Payments, Transformed.
Samer Soliman, CEO of Arab Financial Services, is focusing on a digital-first strategy, with the MSME community at its core.
As CEO of Arab Financial Services (AFS), what strategies have you adopted in driving the company’s digital payments across the Middle East and Africa markets?
In a digital-first landscape, AFS supports all players in the payments ecosystem to match customer needs. Our business spans traditional card processing to merchant acquiring to Fintech products and solutions. Our digital payments strategy centers upon meaningful innovation that drives payments transformation, efficiency, transparency, economic participation, financial inclusion, and sustained growth.
Bahrain’s well-structured regulatory framework and open and competitive environment push us to think outside the box, and invest in and test platforms before expanding to regional markets where we are powering digital transaction transformation. Ultimately, we are delivering success that will extend across the GCC, Middle East, and Africa.
What is AFS Go! and how does it support Bahrain’s micro, small, and medium enterprises (MSMEs)?
When I joined AFS in early 2021, there was little focus on MSMEs, despite the segment’s urgent need for digital transformation. Our vision with AFS Go! is one of a digitally equipped MSME segment with dedicated financial products and services. AFS Go! is a platform we have created to address MSME needs across digital payroll and payments acceptance for online ‘card present’ (CP) and ‘card not present’ (CNP) environments. It is a bundle of tailored payments solutions that in its initial phase gives businesses access to their online customer base, supports acceptance of mobile money and digital payments, and banks unbanked employees.
Our end-to-end solution costeffectively digitizes payments and supports every aspect of the MSME value chain, including last mile logistics fulfillment.
Beyond AFS Go!, what services do you offer to the MSME community and the underbanked segment?
One convenient and crucial solution is Al Rateb, which banks unbanked workers, giving employers the tools to pay salaries digitally and offer an efficient, digital remittance capability. In addition, we partnered with stc Bahrain to roll out the fully integrated stc Tajer POS solution. The solution gives retail businesses and MSMEs the flexibility to process payments, print receipts, accept online orders, and manage point of sale application and e-wallets – all while lowering infrastructure investments and minimizing human error. More recently we also launched AFS Pay, an app that allows Android phones to act as smart POS terminals, specifically for the micro-SME segment.

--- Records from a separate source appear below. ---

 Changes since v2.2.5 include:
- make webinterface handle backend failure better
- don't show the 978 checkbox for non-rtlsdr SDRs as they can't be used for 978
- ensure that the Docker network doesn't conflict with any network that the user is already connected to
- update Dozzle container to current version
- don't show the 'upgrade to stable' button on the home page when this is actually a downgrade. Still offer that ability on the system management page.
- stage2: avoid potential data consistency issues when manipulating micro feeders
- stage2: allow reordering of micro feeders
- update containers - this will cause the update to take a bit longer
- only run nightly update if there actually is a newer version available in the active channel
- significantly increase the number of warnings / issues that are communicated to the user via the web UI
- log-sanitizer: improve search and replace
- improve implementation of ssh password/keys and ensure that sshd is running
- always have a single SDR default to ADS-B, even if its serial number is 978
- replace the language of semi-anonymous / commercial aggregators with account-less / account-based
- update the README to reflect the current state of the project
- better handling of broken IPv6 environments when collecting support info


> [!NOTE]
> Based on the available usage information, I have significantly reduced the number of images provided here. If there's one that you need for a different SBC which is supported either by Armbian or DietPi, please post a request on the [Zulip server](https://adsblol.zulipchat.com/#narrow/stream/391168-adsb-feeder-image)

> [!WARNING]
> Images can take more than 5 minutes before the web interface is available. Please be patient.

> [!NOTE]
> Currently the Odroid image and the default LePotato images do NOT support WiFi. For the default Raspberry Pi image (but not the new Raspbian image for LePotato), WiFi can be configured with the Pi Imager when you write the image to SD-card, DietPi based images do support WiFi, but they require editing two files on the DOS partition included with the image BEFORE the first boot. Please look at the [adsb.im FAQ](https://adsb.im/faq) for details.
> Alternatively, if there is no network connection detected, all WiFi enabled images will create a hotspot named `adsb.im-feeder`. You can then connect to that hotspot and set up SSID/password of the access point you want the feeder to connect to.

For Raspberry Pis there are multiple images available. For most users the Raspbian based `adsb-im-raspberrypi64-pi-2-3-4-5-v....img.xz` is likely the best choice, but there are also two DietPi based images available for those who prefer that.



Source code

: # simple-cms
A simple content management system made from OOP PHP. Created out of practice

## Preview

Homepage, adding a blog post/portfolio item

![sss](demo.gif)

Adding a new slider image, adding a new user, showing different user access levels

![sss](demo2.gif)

What challenges does Fintech face in offering such new services?
The challenges for Fintechs include critical access to resources, investment, and operational and technical capability. This is where AFS comes in. AFS acts as a platform for Fintechs who can utilize our operational and payment capabilities to enable their success. AFS has historically pioneered payments evolution, pivoting from travelers checks to card processing, and now merchant acquiring and Fintech. We are always challenging traditional forms of payment and investing to deliver value to the Bahraini market, the community, and the region as a whole.